Start of Records for processing

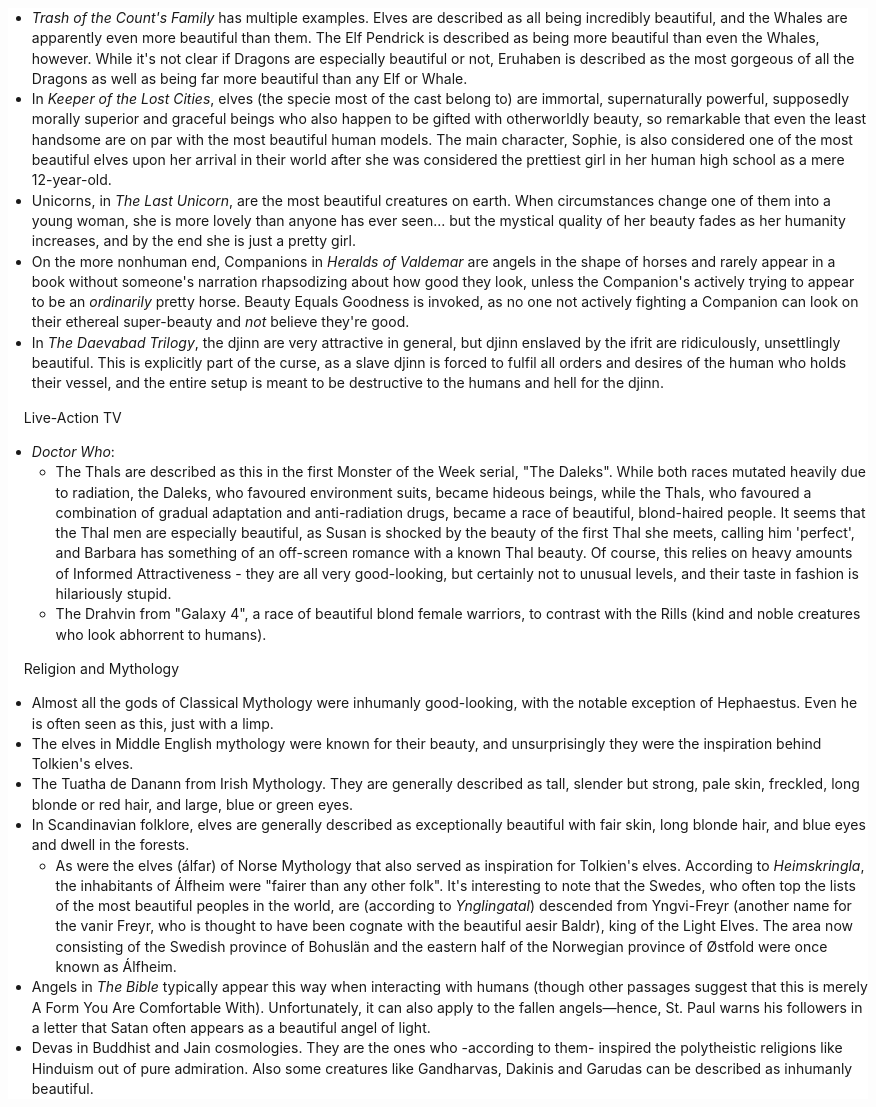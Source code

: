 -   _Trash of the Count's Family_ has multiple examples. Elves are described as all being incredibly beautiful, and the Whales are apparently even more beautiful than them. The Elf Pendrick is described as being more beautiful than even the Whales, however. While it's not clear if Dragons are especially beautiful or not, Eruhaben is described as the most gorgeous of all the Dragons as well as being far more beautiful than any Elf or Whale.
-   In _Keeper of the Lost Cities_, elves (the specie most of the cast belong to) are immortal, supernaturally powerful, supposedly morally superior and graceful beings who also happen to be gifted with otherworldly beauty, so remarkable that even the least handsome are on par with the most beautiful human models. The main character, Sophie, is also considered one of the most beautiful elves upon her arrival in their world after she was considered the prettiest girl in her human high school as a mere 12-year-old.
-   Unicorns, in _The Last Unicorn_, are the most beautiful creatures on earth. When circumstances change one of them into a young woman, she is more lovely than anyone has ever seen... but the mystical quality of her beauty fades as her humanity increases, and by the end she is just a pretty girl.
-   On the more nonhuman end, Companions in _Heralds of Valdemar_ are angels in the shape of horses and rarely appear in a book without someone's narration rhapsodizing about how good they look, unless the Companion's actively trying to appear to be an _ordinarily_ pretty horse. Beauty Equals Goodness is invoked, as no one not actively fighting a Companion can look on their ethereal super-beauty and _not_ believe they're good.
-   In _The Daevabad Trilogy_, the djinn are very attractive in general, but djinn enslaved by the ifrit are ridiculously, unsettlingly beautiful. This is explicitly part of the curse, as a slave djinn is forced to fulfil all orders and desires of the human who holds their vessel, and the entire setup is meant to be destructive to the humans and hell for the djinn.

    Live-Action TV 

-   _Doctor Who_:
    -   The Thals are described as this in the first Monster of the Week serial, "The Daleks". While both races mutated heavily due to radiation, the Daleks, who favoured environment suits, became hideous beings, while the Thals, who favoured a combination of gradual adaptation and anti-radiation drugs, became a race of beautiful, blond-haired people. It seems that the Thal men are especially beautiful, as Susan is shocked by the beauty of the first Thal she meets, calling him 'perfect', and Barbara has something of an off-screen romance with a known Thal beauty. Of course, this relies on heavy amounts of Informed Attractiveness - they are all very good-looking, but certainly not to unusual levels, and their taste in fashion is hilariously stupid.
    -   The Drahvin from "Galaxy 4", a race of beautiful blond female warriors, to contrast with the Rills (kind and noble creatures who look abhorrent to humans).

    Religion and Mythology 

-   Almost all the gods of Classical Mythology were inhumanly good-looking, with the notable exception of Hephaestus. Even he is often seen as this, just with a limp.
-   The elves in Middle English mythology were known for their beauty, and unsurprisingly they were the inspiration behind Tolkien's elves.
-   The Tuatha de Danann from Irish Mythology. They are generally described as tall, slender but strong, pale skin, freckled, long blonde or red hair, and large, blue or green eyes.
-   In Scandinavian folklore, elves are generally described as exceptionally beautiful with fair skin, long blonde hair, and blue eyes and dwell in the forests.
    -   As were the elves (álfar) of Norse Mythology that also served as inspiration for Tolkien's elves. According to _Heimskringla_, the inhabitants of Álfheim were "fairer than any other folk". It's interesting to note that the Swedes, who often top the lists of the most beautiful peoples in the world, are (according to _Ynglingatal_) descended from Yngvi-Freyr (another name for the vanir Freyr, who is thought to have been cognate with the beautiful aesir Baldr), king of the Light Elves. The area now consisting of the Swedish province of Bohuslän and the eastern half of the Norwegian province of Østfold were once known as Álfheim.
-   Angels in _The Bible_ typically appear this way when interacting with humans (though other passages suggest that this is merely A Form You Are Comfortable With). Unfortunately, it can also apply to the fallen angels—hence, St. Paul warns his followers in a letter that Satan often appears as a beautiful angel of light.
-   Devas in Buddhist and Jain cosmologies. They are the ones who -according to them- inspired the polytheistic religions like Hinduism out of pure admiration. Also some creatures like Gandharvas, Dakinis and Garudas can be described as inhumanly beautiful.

End of Records for processing

**Task:**
In your copy, restate the data above word for word but leave out any picture.

**Final answer:**
Source code

: -   _Trash of the Count's Family_ has multiple examples. Elves are described as all being incredibly beautiful, and the Whales are apparently even more beautiful than them. The Elf Pendrick is described as being more beautiful than even the Whales, however. While it's not clear if Dragons are especially beautiful or not, Eruhaben is described as the most gorgeous of all the Dragons as well as being far more beautiful than any Elf or Whale.
-   In _Keeper of the Lost Cities_, elves (the specie most of the cast belong to) are immortal, supernaturally powerful, supposedly morally superior and graceful beings who also happen to be gifted with otherworldly beauty, so remarkable that even the least handsome are on par with the most beautiful human models. The main character, Sophie, is also considered one of the most beautiful elves upon her arrival in their world after she was considered the prettiest girl in her human high school as a mere 12-year-old.
-   Unicorns, in _The Last Unicorn_, are the most beautiful creatures on earth. When circumstances change one of them into a young woman, she is more lovely than anyone has ever seen... but the mystical quality of her beauty fades as her humanity increases, and by the end she is just a pretty girl.
-   On the more nonhuman end, Companions in _Heralds of Valdemar_ are angels in the shape of horses and rarely appear in a book without someone's narration rhapsodizing about how good they look, unless the Companion's actively trying to appear to be an _ordinarily_ pretty horse. Beauty Equals Goodness is invoked, as no one not actively fighting a Companion can look on their ethereal super-beauty and _not_ believe they're good.
-   In _The Daevabad Trilogy_, the djinn are very attractive in general, but djinn enslaved by the ifrit are ridiculously, unsettlingly beautiful. This is explicitly part of the curse, as a slave djinn is forced to fulfil all orders and desires of the human who holds their vessel, and the entire setup is meant to be destructive to the humans and hell for the djinn.

    Live-Action TV 

-   _Doctor Who_:
    -   The Thals are described as this in the first Monster of the Week serial, "The Daleks". While both races mutated heavily due to radiation, the Daleks, who favoured environment suits, became hideous beings, while the Thals, who favoured a combination of gradual adaptation and anti-radiation drugs, became a race of beautiful, blond-haired people. It seems that the Thal men are especially beautiful, as Susan is shocked by the beauty of the first Thal she meets, calling him 'perfect', and Barbara has something of an off-screen romance with a known Thal beauty. Of course, this relies on heavy amounts of Informed Attractiveness - they are all very good-looking, but certainly not to unusual levels, and their taste in fashion is hilariously stupid.
    -   The Drahvin from "Galaxy 4", a race of beautiful blond female warriors, to contrast with the Rills (kind and noble creatures who look abhorrent to humans).

    Religion and Mythology 

-   Almost all the gods of Classical Mythology were inhumanly good-looking, with the notable exception of Hephaestus. Even he is often seen as this, just with a limp.
-   The elves in Middle English mythology were known for their beauty, and unsurprisingly they were the inspiration behind Tolkien's elves.
-   The Tuatha de Danann from Irish Mythology. They are generally described as tall, slender but strong, pale skin, freckled, long blonde or red hair, and large, blue or green eyes.
-   In Scandinavian folklore, elves are generally described as exceptionally beautiful with fair skin, long blonde hair, and blue eyes and dwell in the forests.
    -   As were the elves (álfar) of Norse Mythology that also served as inspiration for Tolkien's elves. According to _Heimskringla_, the inhabitants of Álfheim were "fairer than any other folk". It's interesting to note that the Swedes, who often top the lists of the most beautiful peoples in the world, are (according to _Ynglingatal_) descended from Yngvi-Freyr (another name for the vanir Freyr, who is thought to have been cognate with the beautiful aesir Baldr), king of the Light Elves. The area now consisting of the Swedish province of Bohuslän and the eastern half of the Norwegian province of Østfold were once known as Álfheim.
-   Angels in _The Bible_ typically appear this way when interacting with humans (though other passages suggest that this is merely A Form You Are Comfortable With). Unfortunately, it can also apply to the fallen angels—hence, St. Paul warns his followers in a letter that Satan often appears as a beautiful angel of light.
-   Devas in Buddhist and Jain cosmologies. They are the ones who -according to them- inspired the polytheistic religions like Hinduism out of pure admiration. Also some creatures like Gandharvas, Dakinis and Garudas can be described as inhumanly beautiful.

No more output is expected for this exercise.